Once the pictures are set aside, reproduce the remaining data exactly.

Stored data
++++
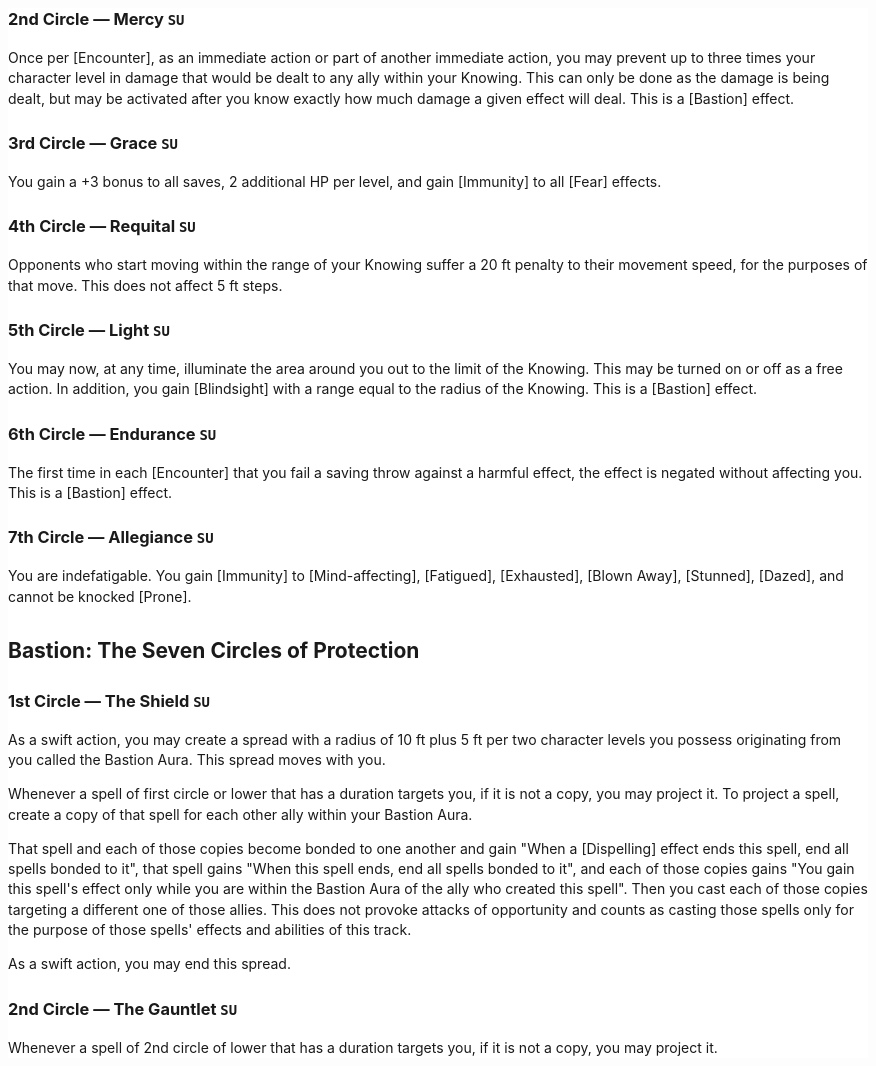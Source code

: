### 2nd Circle &mdash; Mercy `SU`
Once per [Encounter], as an immediate action or part of another immediate action, you may prevent up to three times your character level in damage that would be dealt to any ally within your Knowing. This can only be done as the damage is being dealt, but may be activated after you know exactly how much damage a given effect will deal. This is a [Bastion] effect.

### 3rd Circle &mdash; Grace `SU`
You gain a +3 bonus to all saves, 2 additional HP per level, and gain [Immunity] to all [Fear] effects.

### 4th Circle &mdash; Requital `SU`
Opponents who start moving within the range of your Knowing suffer a 20 ft penalty to their movement speed, for the purposes of that move. This does not affect 5 ft steps.

### 5th Circle &mdash; Light `SU`
You may now, at any time, illuminate the area around you out to the limit of the Knowing. This may be turned on or off as a free action. In addition, you gain [Blindsight] with a range equal to the radius of the Knowing. This is a [Bastion] effect.

### 6th Circle &mdash; Endurance `SU`
The first time in each [Encounter] that you fail a saving throw against a harmful effect, the effect is negated without affecting you. This is a [Bastion] effect.

### 7th Circle &mdash; Allegiance `SU`
You are indefatigable. You gain [Immunity] to [Mind-affecting], [Fatigued], [Exhausted], [Blown Away], [Stunned], [Dazed], and cannot be knocked [Prone].


## Bastion: The Seven Circles of Protection

### 1st Circle &mdash; The Shield `SU`
As a swift action, you may create a spread with a radius of 10 ft plus 5 ft per two character levels you possess originating from you called the Bastion Aura. This spread moves with you.

Whenever a spell of first circle or lower that has a duration targets you, if it is not a copy, you may project it. To project a spell, create a copy of that spell for each other ally within your Bastion Aura.

That spell and each of those copies become bonded to one another and gain "When a [Dispelling] effect ends this spell, end all spells bonded to it", that spell gains "When this spell ends, end all spells bonded to it", and each of those copies gains "You gain this spell's effect only while you are within the Bastion Aura of the ally who created this spell". Then you cast each of those copies targeting a different one of those allies. This does not provoke attacks of opportunity and counts as casting those spells only for the purpose of those spells' effects and abilities of this track.

As a swift action, you may end this spread.

### 2nd Circle &mdash; The Gauntlet `SU`
Whenever a spell of 2nd circle of lower that has a duration targets you, if it is not a copy, you may project it.
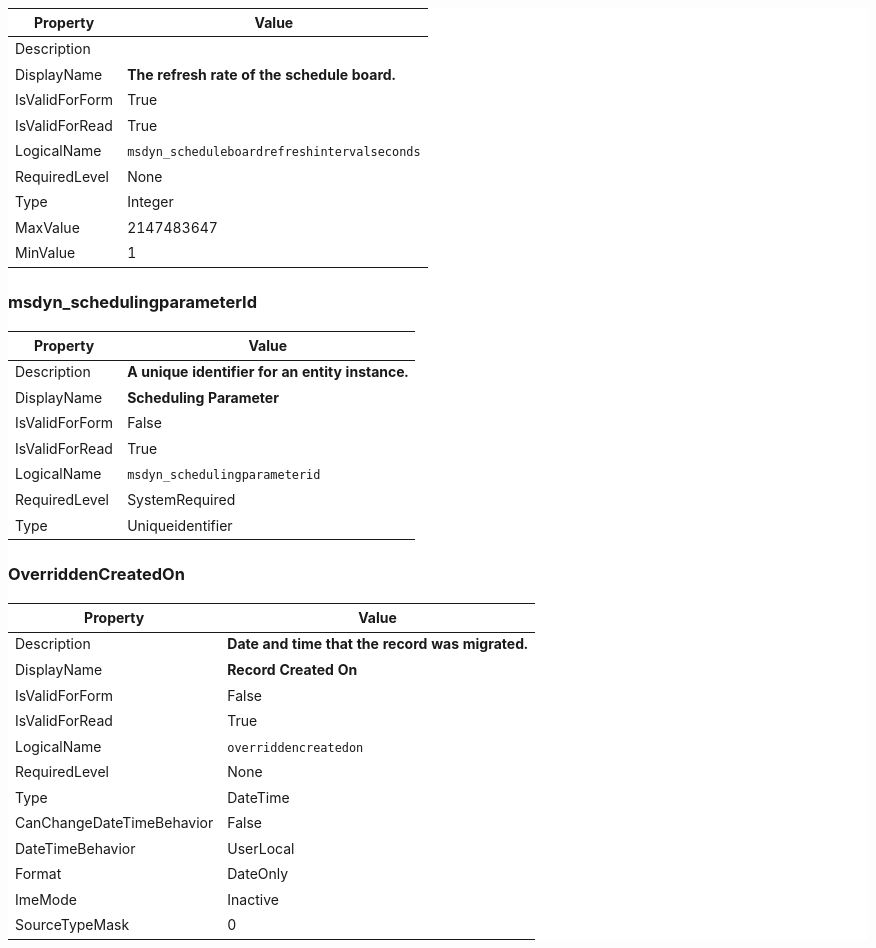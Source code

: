 |Property|Value|
|---|---|
|Description||
|DisplayName|**The refresh rate of the schedule board.**|
|IsValidForForm|True|
|IsValidForRead|True|
|LogicalName|`msdyn_scheduleboardrefreshintervalseconds`|
|RequiredLevel|None|
|Type|Integer|
|MaxValue|2147483647|
|MinValue|1|

### <a name="BKMK_msdyn_schedulingparameterId"></a> msdyn_schedulingparameterId

|Property|Value|
|---|---|
|Description|**A unique identifier for an entity instance.**|
|DisplayName|**Scheduling Parameter**|
|IsValidForForm|False|
|IsValidForRead|True|
|LogicalName|`msdyn_schedulingparameterid`|
|RequiredLevel|SystemRequired|
|Type|Uniqueidentifier|

### <a name="BKMK_OverriddenCreatedOn"></a> OverriddenCreatedOn

|Property|Value|
|---|---|
|Description|**Date and time that the record was migrated.**|
|DisplayName|**Record Created On**|
|IsValidForForm|False|
|IsValidForRead|True|
|LogicalName|`overriddencreatedon`|
|RequiredLevel|None|
|Type|DateTime|
|CanChangeDateTimeBehavior|False|
|DateTimeBehavior|UserLocal|
|Format|DateOnly|
|ImeMode|Inactive|
|SourceTypeMask|0|
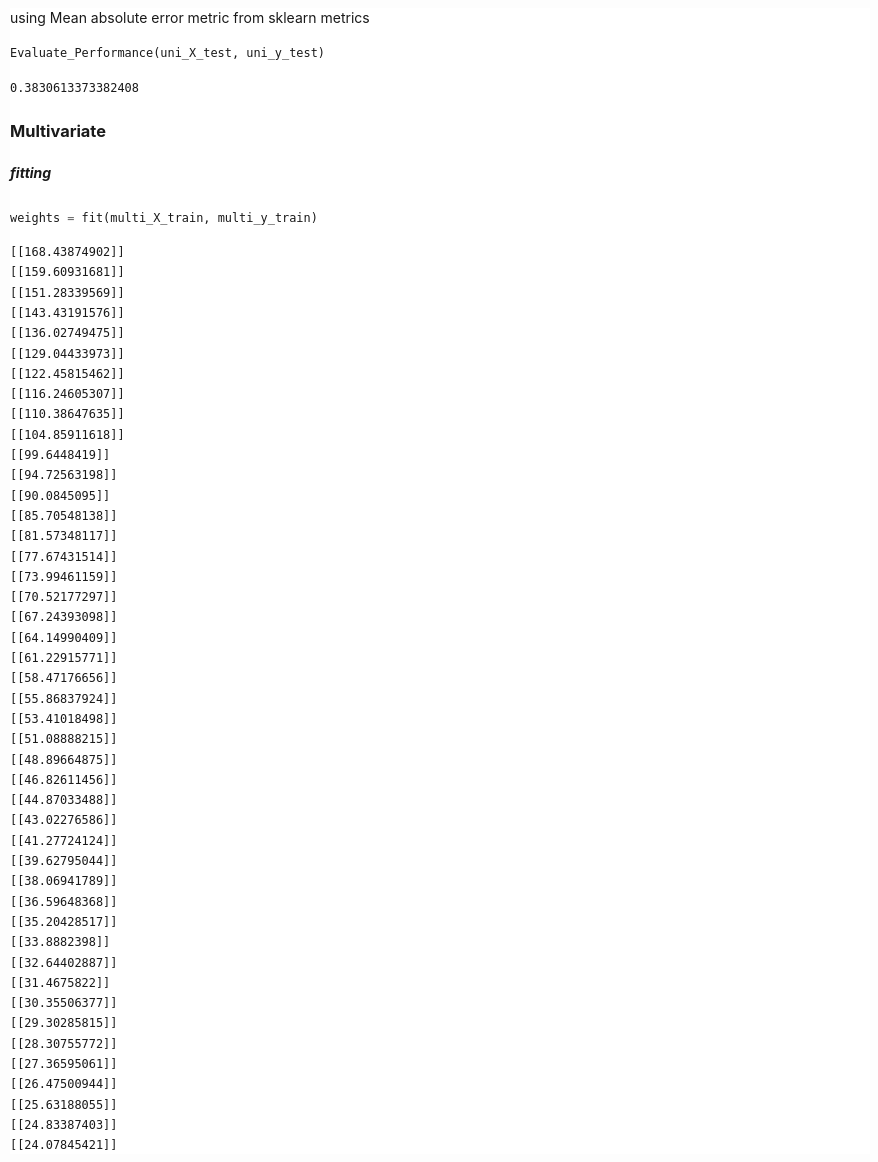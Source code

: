 

using Mean absolute error metric from sklearn metrics


```python
Evaluate_Performance(uni_X_test, uni_y_test)
```




    0.3830613373382408



### Multivariate

##### fitting


```python
weights = fit(multi_X_train, multi_y_train)
```

    [[168.43874902]]
    [[159.60931681]]
    [[151.28339569]]
    [[143.43191576]]
    [[136.02749475]]
    [[129.04433973]]
    [[122.45815462]]
    [[116.24605307]]
    [[110.38647635]]
    [[104.85911618]]
    [[99.6448419]]
    [[94.72563198]]
    [[90.0845095]]
    [[85.70548138]]
    [[81.57348117]]
    [[77.67431514]]
    [[73.99461159]]
    [[70.52177297]]
    [[67.24393098]]
    [[64.14990409]]
    [[61.22915771]]
    [[58.47176656]]
    [[55.86837924]]
    [[53.41018498]]
    [[51.08888215]]
    [[48.89664875]]
    [[46.82611456]]
    [[44.87033488]]
    [[43.02276586]]
    [[41.27724124]]
    [[39.62795044]]
    [[38.06941789]]
    [[36.59648368]]
    [[35.20428517]]
    [[33.8882398]]
    [[32.64402887]]
    [[31.4675822]]
    [[30.35506377]]
    [[29.30285815]]
    [[28.30755772]]
    [[27.36595061]]
    [[26.47500944]]
    [[25.63188055]]
    [[24.83387403]]
    [[24.07845421]]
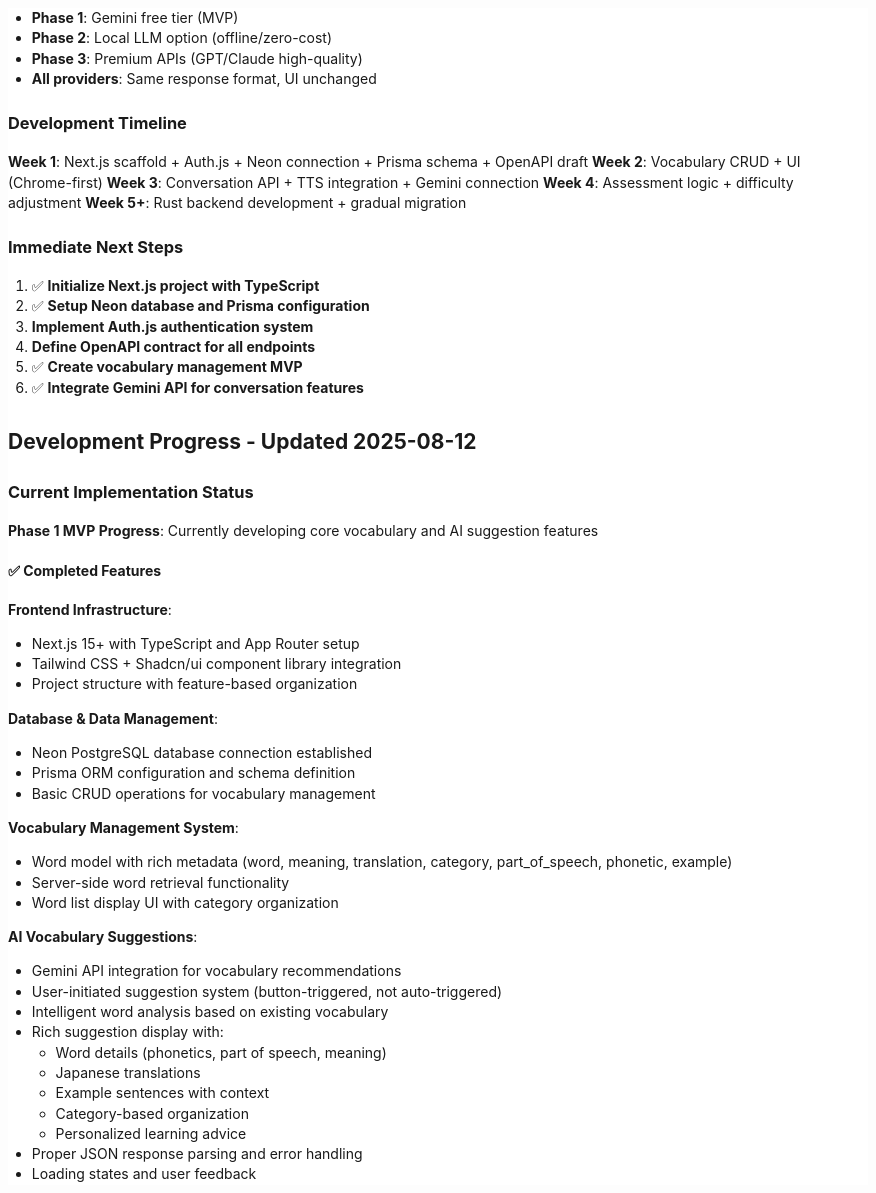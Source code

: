 - **Phase 1**: Gemini free tier (MVP)
- **Phase 2**: Local LLM option (offline/zero-cost)
- **Phase 3**: Premium APIs (GPT/Claude high-quality)
- **All providers**: Same response format, UI unchanged

### Development Timeline

**Week 1**: Next.js scaffold + Auth.js + Neon connection + Prisma schema + OpenAPI draft
**Week 2**: Vocabulary CRUD + UI (Chrome-first)
**Week 3**: Conversation API + TTS integration + Gemini connection
**Week 4**: Assessment logic + difficulty adjustment
**Week 5+**: Rust backend development + gradual migration

### Immediate Next Steps

1. ✅ **Initialize Next.js project with TypeScript** 
2. ✅ **Setup Neon database and Prisma configuration**
3. **Implement Auth.js authentication system**
4. **Define OpenAPI contract for all endpoints**
5. ✅ **Create vocabulary management MVP**
6. ✅ **Integrate Gemini API for conversation features**

## Development Progress - Updated 2025-08-12

### Current Implementation Status

**Phase 1 MVP Progress**: Currently developing core vocabulary and AI suggestion features

#### ✅ Completed Features

**Frontend Infrastructure**:
- Next.js 15+ with TypeScript and App Router setup
- Tailwind CSS + Shadcn/ui component library integration
- Project structure with feature-based organization

**Database & Data Management**:
- Neon PostgreSQL database connection established
- Prisma ORM configuration and schema definition
- Basic CRUD operations for vocabulary management

**Vocabulary Management System**:
- Word model with rich metadata (word, meaning, translation, category, part_of_speech, phonetic, example)
- Server-side word retrieval functionality
- Word list display UI with category organization

**AI Vocabulary Suggestions**:
- Gemini API integration for vocabulary recommendations
- User-initiated suggestion system (button-triggered, not auto-triggered)
- Intelligent word analysis based on existing vocabulary
- Rich suggestion display with:
  - Word details (phonetics, part of speech, meaning)
  - Japanese translations
  - Example sentences with context
  - Category-based organization
  - Personalized learning advice
- Proper JSON response parsing and error handling
- Loading states and user feedback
++++
▶ SOLUTION:
Source code

:### 2nd Circle &mdash; Mercy `SU`
Once per [Encounter], as an immediate action or part of another immediate action, you may prevent up to three times your character level in damage that would be dealt to any ally within your Knowing. This can only be done as the damage is being dealt, but may be activated after you know exactly how much damage a given effect will deal. This is a [Bastion] effect.

### 3rd Circle &mdash; Grace `SU`
You gain a +3 bonus to all saves, 2 additional HP per level, and gain [Immunity] to all [Fear] effects.

### 4th Circle &mdash; Requital `SU`
Opponents who start moving within the range of your Knowing suffer a 20 ft penalty to their movement speed, for the purposes of that move. This does not affect 5 ft steps.

### 5th Circle &mdash; Light `SU`
You may now, at any time, illuminate the area around you out to the limit of the Knowing. This may be turned on or off as a free action. In addition, you gain [Blindsight] with a range equal to the radius of the Knowing. This is a [Bastion] effect.

### 6th Circle &mdash; Endurance `SU`
The first time in each [Encounter] that you fail a saving throw against a harmful effect, the effect is negated without affecting you. This is a [Bastion] effect.

### 7th Circle &mdash; Allegiance `SU`
You are indefatigable. You gain [Immunity] to [Mind-affecting], [Fatigued], [Exhausted], [Blown Away], [Stunned], [Dazed], and cannot be knocked [Prone].


## Bastion: The Seven Circles of Protection

### 1st Circle &mdash; The Shield `SU`
As a swift action, you may create a spread with a radius of 10 ft plus 5 ft per two character levels you possess originating from you called the Bastion Aura. This spread moves with you.

Whenever a spell of first circle or lower that has a duration targets you, if it is not a copy, you may project it. To project a spell, create a copy of that spell for each other ally within your Bastion Aura.

That spell and each of those copies become bonded to one another and gain "When a [Dispelling] effect ends this spell, end all spells bonded to it", that spell gains "When this spell ends, end all spells bonded to it", and each of those copies gains "You gain this spell's effect only while you are within the Bastion Aura of the ally who created this spell". Then you cast each of those copies targeting a different one of those allies. This does not provoke attacks of opportunity and counts as casting those spells only for the purpose of those spells' effects and abilities of this track.

As a swift action, you may end this spread.

### 2nd Circle &mdash; The Gauntlet `SU`
Whenever a spell of 2nd circle of lower that has a duration targets you, if it is not a copy, you may project it.
Source code

: |Property|Value|
|---|---|
|Description||
|DisplayName|**The refresh rate of the schedule board.**|
|IsValidForForm|True|
|IsValidForRead|True|
|LogicalName|`msdyn_scheduleboardrefreshintervalseconds`|
|RequiredLevel|None|
|Type|Integer|
|MaxValue|2147483647|
|MinValue|1|

### <a name="BKMK_msdyn_schedulingparameterId"></a> msdyn_schedulingparameterId

|Property|Value|
|---|---|
|Description|**A unique identifier for an entity instance.**|
|DisplayName|**Scheduling Parameter**|
|IsValidForForm|False|
|IsValidForRead|True|
|LogicalName|`msdyn_schedulingparameterid`|
|RequiredLevel|SystemRequired|
|Type|Uniqueidentifier|

### <a name="BKMK_OverriddenCreatedOn"></a> OverriddenCreatedOn

|Property|Value|
|---|---|
|Description|**Date and time that the record was migrated.**|
|DisplayName|**Record Created On**|
|IsValidForForm|False|
|IsValidForRead|True|
|LogicalName|`overriddencreatedon`|
|RequiredLevel|None|
|Type|DateTime|
|CanChangeDateTimeBehavior|False|
|DateTimeBehavior|UserLocal|
|Format|DateOnly|
|ImeMode|Inactive|
|SourceTypeMask|0|
Source code

: 

using Mean absolute error metric from sklearn metrics


```python
Evaluate_Performance(uni_X_test, uni_y_test)
```




    0.3830613373382408



### Multivariate

##### fitting


```python
weights = fit(multi_X_train, multi_y_train)
```

    [[168.43874902]]
    [[159.60931681]]
    [[151.28339569]]
    [[143.43191576]]
    [[136.02749475]]
    [[129.04433973]]
    [[122.45815462]]
    [[116.24605307]]
    [[110.38647635]]
    [[104.85911618]]
    [[99.6448419]]
    [[94.72563198]]
    [[90.0845095]]
    [[85.70548138]]
    [[81.57348117]]
    [[77.67431514]]
    [[73.99461159]]
    [[70.52177297]]
    [[67.24393098]]
    [[64.14990409]]
    [[61.22915771]]
    [[58.47176656]]
    [[55.86837924]]
    [[53.41018498]]
    [[51.08888215]]
    [[48.89664875]]
    [[46.82611456]]
    [[44.87033488]]
    [[43.02276586]]
    [[41.27724124]]
    [[39.62795044]]
    [[38.06941789]]
    [[36.59648368]]
    [[35.20428517]]
    [[33.8882398]]
    [[32.64402887]]
    [[31.4675822]]
    [[30.35506377]]
    [[29.30285815]]
    [[28.30755772]]
    [[27.36595061]]
    [[26.47500944]]
    [[25.63188055]]
    [[24.83387403]]
    [[24.07845421]]
Source code

: - **Phase 1**: Gemini free tier (MVP)
- **Phase 2**: Local LLM option (offline/zero-cost)
- **Phase 3**: Premium APIs (GPT/Claude high-quality)
- **All providers**: Same response format, UI unchanged

### Development Timeline

**Week 1**: Next.js scaffold + Auth.js + Neon connection + Prisma schema + OpenAPI draft
**Week 2**: Vocabulary CRUD + UI (Chrome-first)
**Week 3**: Conversation API + TTS integration + Gemini connection
**Week 4**: Assessment logic + difficulty adjustment
**Week 5+**: Rust backend development + gradual migration

### Immediate Next Steps

1. ✅ **Initialize Next.js project with TypeScript** 
2. ✅ **Setup Neon database and Prisma configuration**
3. **Implement Auth.js authentication system**
4. **Define OpenAPI contract for all endpoints**
5. ✅ **Create vocabulary management MVP**
6. ✅ **Integrate Gemini API for conversation features**

## Development Progress - Updated 2025-08-12

### Current Implementation Status

**Phase 1 MVP Progress**: Currently developing core vocabulary and AI suggestion features

#### ✅ Completed Features

**Frontend Infrastructure**:
- Next.js 15+ with TypeScript and App Router setup
- Tailwind CSS + Shadcn/ui component library integration
- Project structure with feature-based organization

**Database & Data Management**:
- Neon PostgreSQL database connection established
- Prisma ORM configuration and schema definition
- Basic CRUD operations for vocabulary management

**Vocabulary Management System**:
- Word model with rich metadata (word, meaning, translation, category, part_of_speech, phonetic, example)
- Server-side word retrieval functionality
- Word list display UI with category organization

**AI Vocabulary Suggestions**:
- Gemini API integration for vocabulary recommendations
- User-initiated suggestion system (button-triggered, not auto-triggered)
- Intelligent word analysis based on existing vocabulary
- Rich suggestion display with:
  - Word details (phonetics, part of speech, meaning)
  - Japanese translations
  - Example sentences with context
  - Category-based organization
  - Personalized learning advice
- Proper JSON response parsing and error handling
- Loading states and user feedback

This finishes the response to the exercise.